In some respects correct, in others, very much not.
Yes, the increase in higher ed is 100% administrative bloat. The cost of teaching per student has not risen, and the cost of research (easily 1/3 of the mission of all but the pure teaching colleges) has risen, but not at the rate of of overall university cost. Some of the services are nonessential, but many are not (e.g. today's veterans, veterans children, and first generation students often do require additional attention, and those do add costs).
The real costs come from three sources:
- Reduction of public support as a % of higher ed budgets
- Abandonment of trade schools
- A proliferation and/or growth of colleges following WWII
The first of those (not so oddly) correlated with the late 1970s resurgence of conservative influence in the wake of the school integration movement and Vietnam protests. The second was a consequence of growing commercial globalization, and an unfortunate consequence of the Civil Rights and Gender Equality movements (people, understandably, wanted their kids to have access to the best opportunities, and not be "stuck" in what was unjustly maligned as a "lesser" blue collar life). The third was powered by a combination of the post-WWII GI Bill, and the abandonment of trade schools as a popular path to success, as well as an effort to make education available to more people.

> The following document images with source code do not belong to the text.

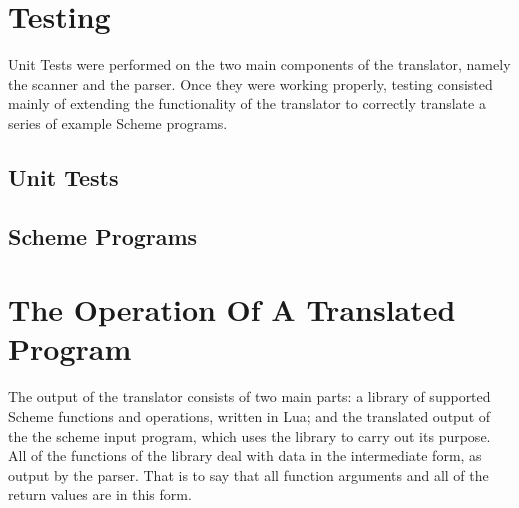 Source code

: \section{Testing}

Unit Tests were performed on the two main components of the translator, namely
the scanner and the parser. Once they were working properly, testing consisted
mainly of extending the functionality of the translator to correctly translate a
series of example Scheme programs.

\subsection{Unit Tests}

\subsection{Scheme Programs}


\section{The Operation Of A Translated Program}

The output of the translator consists of two main parts: a library of supported
Scheme functions and operations, written in Lua; and the translated output of
the the scheme input program, which uses the library to carry out its purpose.
All of the functions of the library deal with data in the intermediate form, as
output by the parser. That is to say that all function arguments and all of the
return values are in this form.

Simply put, colleges outran their viable market, and so began competing on something other than their real value proposition (discovering knowledge and improving minds). They began leaning in to experiences of all kinds, including athletics (which rarely pays for itself, not matter what revenues it generates). With diminished public investment, the only way for universities to fund their offerings was public donations of various kinds, and that requires a whole infrastructure of its own, and that really accelerates the bloat you speak of.
Now, as with any large entity, there's definitely inefficiencies in every university or college. However, the causes are not as unilaterally at the feet of the institutions' mismanagement as your post suggests.